After around 1 minute of computing time we obtain the following output. Challenge solved!

CTF{OpenGLMoonMoonG0esT0TheMoon}

Small addendum: Note that we didn't need to understand what hash_alpha and hash_beta were doing. We recovered the entire password just by cleverly bruteforcing over (half of!) the expected hash buffer entries. We are aware that h does not need to be bruteforced again for i > 0 and by restricting ourselves to printable choices of c we could bring the worst case scenario down to: 32 * (0x7E - 0x20 + 1) + 256 = 3264 attempts (x100 speedup). However, the naive approach was fast enough for us.

Strategy #2: The Mathematician's Approach

We start by analyzing hash_alpha and hash_beta. They are identical, except that they access different indices from the vector calc(p), corresponding to its components X and Y respectively. The function calc converts character p, interpreted as degrees, to radians stored in the variable r. Then, it computes the following:

$\begin{pmatrix} \cos{r} & -\sin{r} & 0 \ \sin{r} & \cos{r} & 0 \ 0 & 0 & 1 \ \end{pmatrix} \cdot \begin{pmatrix} 1024 \ 0 \ 0 \end{pmatrix} + \begin{pmatrix} 2048 \ 2048 \ 0 \end{pmatrix}$

Thus we know that the intermediate values are in range [0, 2048] since: X: uint(calc(p)[0]) == 1024*cos(r) + 2048. Y: uint(calc(p)[1]) == 1024*sin(r) + 2048.

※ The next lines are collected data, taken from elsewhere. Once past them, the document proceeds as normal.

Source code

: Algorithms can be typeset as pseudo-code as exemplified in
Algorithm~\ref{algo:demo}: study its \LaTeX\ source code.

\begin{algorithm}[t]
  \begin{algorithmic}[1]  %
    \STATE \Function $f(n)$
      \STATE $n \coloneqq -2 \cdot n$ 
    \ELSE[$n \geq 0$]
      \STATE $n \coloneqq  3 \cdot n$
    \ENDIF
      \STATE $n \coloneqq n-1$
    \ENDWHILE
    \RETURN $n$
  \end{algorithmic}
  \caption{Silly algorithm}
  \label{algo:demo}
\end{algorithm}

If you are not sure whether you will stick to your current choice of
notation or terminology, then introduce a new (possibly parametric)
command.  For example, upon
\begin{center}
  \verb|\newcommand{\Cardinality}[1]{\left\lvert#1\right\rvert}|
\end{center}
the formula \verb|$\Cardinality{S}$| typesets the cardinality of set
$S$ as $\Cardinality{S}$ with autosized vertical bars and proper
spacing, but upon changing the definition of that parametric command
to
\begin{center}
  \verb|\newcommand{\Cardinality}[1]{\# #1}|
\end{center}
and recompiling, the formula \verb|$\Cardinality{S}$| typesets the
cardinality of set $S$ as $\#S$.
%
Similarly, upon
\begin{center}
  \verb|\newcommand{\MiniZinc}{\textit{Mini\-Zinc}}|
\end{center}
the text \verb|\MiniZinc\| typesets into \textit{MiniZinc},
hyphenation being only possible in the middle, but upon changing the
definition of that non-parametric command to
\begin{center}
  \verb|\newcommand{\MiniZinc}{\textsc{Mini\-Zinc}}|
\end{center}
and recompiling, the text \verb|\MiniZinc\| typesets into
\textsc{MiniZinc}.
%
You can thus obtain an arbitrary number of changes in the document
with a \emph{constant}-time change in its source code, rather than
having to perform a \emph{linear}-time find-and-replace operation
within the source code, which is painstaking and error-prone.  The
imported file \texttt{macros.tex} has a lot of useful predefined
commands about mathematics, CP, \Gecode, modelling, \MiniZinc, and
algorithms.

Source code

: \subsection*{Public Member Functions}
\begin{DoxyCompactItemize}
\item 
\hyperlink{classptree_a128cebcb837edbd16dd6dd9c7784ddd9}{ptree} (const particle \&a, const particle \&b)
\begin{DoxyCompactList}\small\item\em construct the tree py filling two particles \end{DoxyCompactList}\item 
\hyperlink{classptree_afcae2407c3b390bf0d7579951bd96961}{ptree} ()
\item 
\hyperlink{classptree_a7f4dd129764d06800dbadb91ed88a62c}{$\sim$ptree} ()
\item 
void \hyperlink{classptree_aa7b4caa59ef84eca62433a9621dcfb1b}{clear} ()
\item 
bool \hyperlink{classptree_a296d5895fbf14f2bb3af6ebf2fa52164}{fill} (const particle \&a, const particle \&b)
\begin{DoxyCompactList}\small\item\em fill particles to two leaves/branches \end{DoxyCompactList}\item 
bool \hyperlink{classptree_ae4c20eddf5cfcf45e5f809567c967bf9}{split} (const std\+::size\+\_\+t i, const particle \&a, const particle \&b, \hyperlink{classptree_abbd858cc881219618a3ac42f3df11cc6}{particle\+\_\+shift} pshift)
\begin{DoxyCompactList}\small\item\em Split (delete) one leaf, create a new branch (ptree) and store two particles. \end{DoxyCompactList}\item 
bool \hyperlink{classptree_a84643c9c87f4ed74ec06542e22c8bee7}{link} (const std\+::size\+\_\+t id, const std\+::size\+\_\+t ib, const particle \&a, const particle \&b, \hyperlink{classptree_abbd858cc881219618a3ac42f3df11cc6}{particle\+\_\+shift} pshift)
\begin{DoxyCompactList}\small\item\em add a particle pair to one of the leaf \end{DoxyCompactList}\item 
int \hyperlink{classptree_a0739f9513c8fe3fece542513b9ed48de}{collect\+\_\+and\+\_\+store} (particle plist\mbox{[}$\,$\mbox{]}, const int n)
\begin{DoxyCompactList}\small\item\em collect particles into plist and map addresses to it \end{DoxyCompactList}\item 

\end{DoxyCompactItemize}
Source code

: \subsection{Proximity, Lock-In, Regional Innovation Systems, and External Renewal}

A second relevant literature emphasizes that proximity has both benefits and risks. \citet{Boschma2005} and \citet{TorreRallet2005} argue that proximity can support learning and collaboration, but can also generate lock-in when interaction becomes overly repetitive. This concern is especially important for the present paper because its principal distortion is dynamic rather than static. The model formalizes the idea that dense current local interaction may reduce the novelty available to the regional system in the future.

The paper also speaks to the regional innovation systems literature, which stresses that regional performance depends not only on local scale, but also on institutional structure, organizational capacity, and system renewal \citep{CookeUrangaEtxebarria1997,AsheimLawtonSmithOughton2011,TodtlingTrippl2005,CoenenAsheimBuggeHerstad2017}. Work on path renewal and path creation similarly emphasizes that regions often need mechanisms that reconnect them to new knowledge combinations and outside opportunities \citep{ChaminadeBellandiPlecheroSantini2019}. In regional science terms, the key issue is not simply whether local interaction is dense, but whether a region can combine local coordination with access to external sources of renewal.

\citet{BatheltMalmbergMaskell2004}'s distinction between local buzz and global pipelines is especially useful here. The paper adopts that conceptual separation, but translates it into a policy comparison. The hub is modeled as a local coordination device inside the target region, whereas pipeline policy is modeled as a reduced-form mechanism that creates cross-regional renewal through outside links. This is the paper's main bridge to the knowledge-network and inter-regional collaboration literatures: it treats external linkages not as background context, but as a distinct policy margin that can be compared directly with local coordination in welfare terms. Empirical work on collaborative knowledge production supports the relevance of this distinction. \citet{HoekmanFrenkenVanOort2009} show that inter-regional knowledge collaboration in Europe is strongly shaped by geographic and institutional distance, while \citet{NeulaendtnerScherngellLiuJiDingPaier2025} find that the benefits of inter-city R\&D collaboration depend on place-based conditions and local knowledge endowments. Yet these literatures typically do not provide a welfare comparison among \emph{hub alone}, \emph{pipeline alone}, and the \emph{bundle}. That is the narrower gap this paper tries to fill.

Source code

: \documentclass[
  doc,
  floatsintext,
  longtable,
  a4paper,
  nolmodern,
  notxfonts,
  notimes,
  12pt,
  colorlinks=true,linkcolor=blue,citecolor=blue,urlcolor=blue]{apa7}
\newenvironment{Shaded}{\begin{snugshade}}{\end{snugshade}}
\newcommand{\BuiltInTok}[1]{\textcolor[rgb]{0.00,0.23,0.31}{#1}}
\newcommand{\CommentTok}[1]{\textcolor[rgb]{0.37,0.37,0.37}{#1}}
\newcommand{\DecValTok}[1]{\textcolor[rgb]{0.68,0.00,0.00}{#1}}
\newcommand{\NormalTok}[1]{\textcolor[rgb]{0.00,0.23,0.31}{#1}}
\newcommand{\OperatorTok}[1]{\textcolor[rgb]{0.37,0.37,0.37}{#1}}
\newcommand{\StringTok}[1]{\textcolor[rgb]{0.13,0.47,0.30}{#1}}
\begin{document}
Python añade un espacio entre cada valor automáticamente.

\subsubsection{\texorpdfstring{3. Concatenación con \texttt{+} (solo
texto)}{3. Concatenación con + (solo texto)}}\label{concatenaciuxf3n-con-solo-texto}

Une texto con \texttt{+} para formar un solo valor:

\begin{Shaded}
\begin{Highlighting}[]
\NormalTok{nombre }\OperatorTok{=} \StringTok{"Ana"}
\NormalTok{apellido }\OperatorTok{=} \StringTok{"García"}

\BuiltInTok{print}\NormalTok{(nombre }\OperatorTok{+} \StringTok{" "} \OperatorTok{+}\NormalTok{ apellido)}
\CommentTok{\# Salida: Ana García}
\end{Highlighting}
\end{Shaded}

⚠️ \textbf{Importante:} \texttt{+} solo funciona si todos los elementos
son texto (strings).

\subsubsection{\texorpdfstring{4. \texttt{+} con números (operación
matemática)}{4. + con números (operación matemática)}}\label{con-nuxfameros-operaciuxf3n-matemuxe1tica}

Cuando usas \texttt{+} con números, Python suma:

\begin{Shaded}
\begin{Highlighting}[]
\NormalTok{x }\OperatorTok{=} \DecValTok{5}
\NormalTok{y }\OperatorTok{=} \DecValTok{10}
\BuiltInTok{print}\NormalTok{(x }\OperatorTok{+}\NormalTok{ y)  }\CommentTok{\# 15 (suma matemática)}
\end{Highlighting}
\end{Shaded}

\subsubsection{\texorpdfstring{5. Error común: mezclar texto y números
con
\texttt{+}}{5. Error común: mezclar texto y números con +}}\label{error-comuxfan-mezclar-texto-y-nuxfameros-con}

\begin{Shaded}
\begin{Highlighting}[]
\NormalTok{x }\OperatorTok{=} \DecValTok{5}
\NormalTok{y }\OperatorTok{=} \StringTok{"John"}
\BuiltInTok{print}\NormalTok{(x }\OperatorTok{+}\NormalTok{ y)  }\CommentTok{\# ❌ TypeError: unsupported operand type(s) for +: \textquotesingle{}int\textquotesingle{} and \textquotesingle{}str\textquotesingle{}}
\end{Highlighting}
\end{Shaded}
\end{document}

Given X and Y we could compute back p via:

$\text{degrees}(\text{atan2}(\frac{Y - 2048}{1024}, \frac{X - 2048}{1024}))$

Next, we analyze the extend function:

uint extend(uint e) {
  uint i;
  uint r = e ^ 0x5f208c26;
  for (i = 15; i < 31; i += 3) {
    uint f = e << i;
    r ^= f;
  }
  return r;
}

The argument e is XOR'ed with a constant and then again with multiple copies of itself shifted by some amount. Luckily for us those shifts are larger than 15, that the low 15 bits are left untouched, which is enough to keep or values X,Y undamaged as they are in range [0, 2048].

This concludes the hash_alpha and hash_beta functions. Next, we analyze the code modifying the final variable inside the main function. The first loop is actually a constant-ish XOR (only depends on the index, which is known), so we are able to revert this as well:

uint i;
for (i = 0; i < 32; i += 6) {
  final ^= idx << i;
}

For the final part, as mentioned in the previous section, we could try bruteforcing which of the 256 possible values of h is the correct one. However, note that undoing the previous constant XOR's should have yield the values for X and Y whose bits with index #15 to #11 should be zero (since 2048 = 2^11). This indirectly tells you those bits for h which slightly reduces the entropy.

Putting all together, for some h, the steps to recover the password character at index i, given corresponding hashes A and B are as follow: 1. Revert the XORs in main for A and B. 2. Revert the XOR in extend for A and B. 3. Compute X = (A ^ 0x5F208C26) & 0x7FFF and Y = (B ^ 0x5F208C26) & 0x7FFF. 4. Compute c = deg(atan2((Y-2048)/1024, (X-2048)/1024). 5. Set password[i] = c.

Once again, challenge solved!

There is no code available for this approach since it's not the strategy we followed in the CTF, but we found it quite an elegant approach worthy of discussion.